- _TASK PROMPT_:
Repeat each entry below exactly.

- _Dataset entries_:
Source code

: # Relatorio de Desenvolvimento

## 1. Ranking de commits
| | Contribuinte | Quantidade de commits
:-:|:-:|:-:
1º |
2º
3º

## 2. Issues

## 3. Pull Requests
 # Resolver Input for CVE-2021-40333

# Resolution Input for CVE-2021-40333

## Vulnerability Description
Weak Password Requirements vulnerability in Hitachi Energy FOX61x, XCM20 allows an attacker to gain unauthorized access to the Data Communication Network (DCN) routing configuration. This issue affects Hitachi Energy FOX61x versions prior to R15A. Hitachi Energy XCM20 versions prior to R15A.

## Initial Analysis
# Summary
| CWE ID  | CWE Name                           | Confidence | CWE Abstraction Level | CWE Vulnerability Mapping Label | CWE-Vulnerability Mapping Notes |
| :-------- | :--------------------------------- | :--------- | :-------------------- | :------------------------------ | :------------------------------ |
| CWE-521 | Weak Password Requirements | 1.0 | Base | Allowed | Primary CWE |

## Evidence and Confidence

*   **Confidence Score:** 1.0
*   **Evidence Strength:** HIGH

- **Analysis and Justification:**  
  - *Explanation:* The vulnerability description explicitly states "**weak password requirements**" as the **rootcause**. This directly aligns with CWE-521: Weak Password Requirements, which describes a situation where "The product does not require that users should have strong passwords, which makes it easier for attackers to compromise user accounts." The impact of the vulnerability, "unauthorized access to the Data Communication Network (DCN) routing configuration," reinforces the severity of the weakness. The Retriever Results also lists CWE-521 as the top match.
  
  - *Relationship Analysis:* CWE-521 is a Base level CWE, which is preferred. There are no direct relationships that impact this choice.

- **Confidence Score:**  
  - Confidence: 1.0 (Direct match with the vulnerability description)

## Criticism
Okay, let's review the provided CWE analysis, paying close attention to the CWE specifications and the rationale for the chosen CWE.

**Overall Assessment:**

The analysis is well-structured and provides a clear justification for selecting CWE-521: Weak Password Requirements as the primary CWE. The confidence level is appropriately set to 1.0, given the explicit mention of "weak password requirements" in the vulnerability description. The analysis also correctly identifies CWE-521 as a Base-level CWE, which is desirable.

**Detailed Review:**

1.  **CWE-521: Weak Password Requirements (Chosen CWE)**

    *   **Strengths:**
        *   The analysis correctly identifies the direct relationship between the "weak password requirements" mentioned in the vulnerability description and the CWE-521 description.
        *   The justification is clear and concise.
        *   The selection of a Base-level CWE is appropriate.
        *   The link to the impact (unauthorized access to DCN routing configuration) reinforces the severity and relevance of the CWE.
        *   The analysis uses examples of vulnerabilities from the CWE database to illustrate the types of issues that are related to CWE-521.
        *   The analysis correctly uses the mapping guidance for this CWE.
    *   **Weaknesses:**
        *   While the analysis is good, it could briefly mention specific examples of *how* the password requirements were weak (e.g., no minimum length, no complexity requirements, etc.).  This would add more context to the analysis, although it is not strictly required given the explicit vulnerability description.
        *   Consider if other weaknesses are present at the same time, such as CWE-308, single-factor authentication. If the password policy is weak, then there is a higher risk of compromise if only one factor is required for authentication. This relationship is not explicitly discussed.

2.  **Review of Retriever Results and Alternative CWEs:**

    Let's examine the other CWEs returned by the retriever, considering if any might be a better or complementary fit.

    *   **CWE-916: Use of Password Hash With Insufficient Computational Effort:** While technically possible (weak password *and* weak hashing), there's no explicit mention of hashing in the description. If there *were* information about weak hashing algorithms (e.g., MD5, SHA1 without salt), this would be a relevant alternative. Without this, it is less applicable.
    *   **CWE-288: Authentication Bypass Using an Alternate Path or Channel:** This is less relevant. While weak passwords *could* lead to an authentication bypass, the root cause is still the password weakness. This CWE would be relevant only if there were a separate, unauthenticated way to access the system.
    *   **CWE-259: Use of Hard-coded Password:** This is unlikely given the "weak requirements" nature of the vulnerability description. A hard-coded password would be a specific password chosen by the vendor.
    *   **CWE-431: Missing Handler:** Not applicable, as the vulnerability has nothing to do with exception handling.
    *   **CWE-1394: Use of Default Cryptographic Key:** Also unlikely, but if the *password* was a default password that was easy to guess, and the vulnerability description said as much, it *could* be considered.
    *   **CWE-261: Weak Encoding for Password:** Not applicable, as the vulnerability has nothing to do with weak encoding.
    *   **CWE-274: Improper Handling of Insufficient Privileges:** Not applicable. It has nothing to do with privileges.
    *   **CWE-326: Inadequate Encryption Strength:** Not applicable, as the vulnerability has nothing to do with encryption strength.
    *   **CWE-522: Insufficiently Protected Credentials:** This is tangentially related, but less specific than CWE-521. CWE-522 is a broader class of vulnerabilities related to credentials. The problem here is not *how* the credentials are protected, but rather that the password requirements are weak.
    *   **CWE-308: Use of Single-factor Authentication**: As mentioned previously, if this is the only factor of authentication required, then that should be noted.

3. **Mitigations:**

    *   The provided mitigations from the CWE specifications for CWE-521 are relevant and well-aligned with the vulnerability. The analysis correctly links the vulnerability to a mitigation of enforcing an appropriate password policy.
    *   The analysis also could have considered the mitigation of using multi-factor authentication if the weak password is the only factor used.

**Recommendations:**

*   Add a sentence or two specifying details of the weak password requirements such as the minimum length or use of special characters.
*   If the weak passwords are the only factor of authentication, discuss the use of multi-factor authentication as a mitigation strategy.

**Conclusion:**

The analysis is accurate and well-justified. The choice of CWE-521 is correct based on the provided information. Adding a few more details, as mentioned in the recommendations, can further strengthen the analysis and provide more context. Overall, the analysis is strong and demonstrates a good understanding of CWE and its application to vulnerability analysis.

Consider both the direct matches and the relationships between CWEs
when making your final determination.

- _SOLUTION FOR THIS TASK_:
Source code

: # Relatorio de Desenvolvimento

## 1. Ranking de commits
| | Contribuinte | Quantidade de commits
:-:|:-:|:-:
1º |
2º
3º

## 2. Issues

## 3. Pull Requests
 # Resolver Input for CVE-2021-40333

# Resolution Input for CVE-2021-40333

## Vulnerability Description
Weak Password Requirements vulnerability in Hitachi Energy FOX61x, XCM20 allows an attacker to gain unauthorized access to the Data Communication Network (DCN) routing configuration. This issue affects Hitachi Energy FOX61x versions prior to R15A. Hitachi Energy XCM20 versions prior to R15A.

## Initial Analysis
# Summary
| CWE ID  | CWE Name                           | Confidence | CWE Abstraction Level | CWE Vulnerability Mapping Label | CWE-Vulnerability Mapping Notes |
| :-------- | :--------------------------------- | :--------- | :-------------------- | :------------------------------ | :------------------------------ |
| CWE-521 | Weak Password Requirements | 1.0 | Base | Allowed | Primary CWE |

## Evidence and Confidence

*   **Confidence Score:** 1.0
*   **Evidence Strength:** HIGH

- **Analysis and Justification:**  
  - *Explanation:* The vulnerability description explicitly states "**weak password requirements**" as the **rootcause**. This directly aligns with CWE-521: Weak Password Requirements, which describes a situation where "The product does not require that users should have strong passwords, which makes it easier for attackers to compromise user accounts." The impact of the vulnerability, "unauthorized access to the Data Communication Network (DCN) routing configuration," reinforces the severity of the weakness. The Retriever Results also lists CWE-521 as the top match.
  
  - *Relationship Analysis:* CWE-521 is a Base level CWE, which is preferred. There are no direct relationships that impact this choice.

- **Confidence Score:**  
  - Confidence: 1.0 (Direct match with the vulnerability description)

## Criticism
Okay, let's review the provided CWE analysis, paying close attention to the CWE specifications and the rationale for the chosen CWE.

**Overall Assessment:**

The analysis is well-structured and provides a clear justification for selecting CWE-521: Weak Password Requirements as the primary CWE. The confidence level is appropriately set to 1.0, given the explicit mention of "weak password requirements" in the vulnerability description. The analysis also correctly identifies CWE-521 as a Base-level CWE, which is desirable.

**Detailed Review:**

1.  **CWE-521: Weak Password Requirements (Chosen CWE)**

    *   **Strengths:**
        *   The analysis correctly identifies the direct relationship between the "weak password requirements" mentioned in the vulnerability description and the CWE-521 description.
        *   The justification is clear and concise.
        *   The selection of a Base-level CWE is appropriate.
        *   The link to the impact (unauthorized access to DCN routing configuration) reinforces the severity and relevance of the CWE.
        *   The analysis uses examples of vulnerabilities from the CWE database to illustrate the types of issues that are related to CWE-521.
        *   The analysis correctly uses the mapping guidance for this CWE.
    *   **Weaknesses:**
        *   While the analysis is good, it could briefly mention specific examples of *how* the password requirements were weak (e.g., no minimum length, no complexity requirements, etc.).  This would add more context to the analysis, although it is not strictly required given the explicit vulnerability description.
        *   Consider if other weaknesses are present at the same time, such as CWE-308, single-factor authentication. If the password policy is weak, then there is a higher risk of compromise if only one factor is required for authentication. This relationship is not explicitly discussed.

2.  **Review of Retriever Results and Alternative CWEs:**

    Let's examine the other CWEs returned by the retriever, considering if any might be a better or complementary fit.

    *   **CWE-916: Use of Password Hash With Insufficient Computational Effort:** While technically possible (weak password *and* weak hashing), there's no explicit mention of hashing in the description. If there *were* information about weak hashing algorithms (e.g., MD5, SHA1 without salt), this would be a relevant alternative. Without this, it is less applicable.
    *   **CWE-288: Authentication Bypass Using an Alternate Path or Channel:** This is less relevant. While weak passwords *could* lead to an authentication bypass, the root cause is still the password weakness. This CWE would be relevant only if there were a separate, unauthenticated way to access the system.
    *   **CWE-259: Use of Hard-coded Password:** This is unlikely given the "weak requirements" nature of the vulnerability description. A hard-coded password would be a specific password chosen by the vendor.
    *   **CWE-431: Missing Handler:** Not applicable, as the vulnerability has nothing to do with exception handling.
    *   **CWE-1394: Use of Default Cryptographic Key:** Also unlikely, but if the *password* was a default password that was easy to guess, and the vulnerability description said as much, it *could* be considered.
    *   **CWE-261: Weak Encoding for Password:** Not applicable, as the vulnerability has nothing to do with weak encoding.
    *   **CWE-274: Improper Handling of Insufficient Privileges:** Not applicable. It has nothing to do with privileges.
    *   **CWE-326: Inadequate Encryption Strength:** Not applicable, as the vulnerability has nothing to do with encryption strength.
    *   **CWE-522: Insufficiently Protected Credentials:** This is tangentially related, but less specific than CWE-521. CWE-522 is a broader class of vulnerabilities related to credentials. The problem here is not *how* the credentials are protected, but rather that the password requirements are weak.
    *   **CWE-308: Use of Single-factor Authentication**: As mentioned previously, if this is the only factor of authentication required, then that should be noted.

3. **Mitigations:**

    *   The provided mitigations from the CWE specifications for CWE-521 are relevant and well-aligned with the vulnerability. The analysis correctly links the vulnerability to a mitigation of enforcing an appropriate password policy.
    *   The analysis also could have considered the mitigation of using multi-factor authentication if the weak password is the only factor used.

**Recommendations:**

*   Add a sentence or two specifying details of the weak password requirements such as the minimum length or use of special characters.
*   If the weak passwords are the only factor of authentication, discuss the use of multi-factor authentication as a mitigation strategy.

**Conclusion:**

The analysis is accurate and well-justified. The choice of CWE-521 is correct based on the provided information. Adding a few more details, as mentioned in the recommendations, can further strengthen the analysis and provide more context. Overall, the analysis is strong and demonstrates a good understanding of CWE and its application to vulnerability analysis.

Consider both the direct matches and the relationships between CWEs
when making your final determination.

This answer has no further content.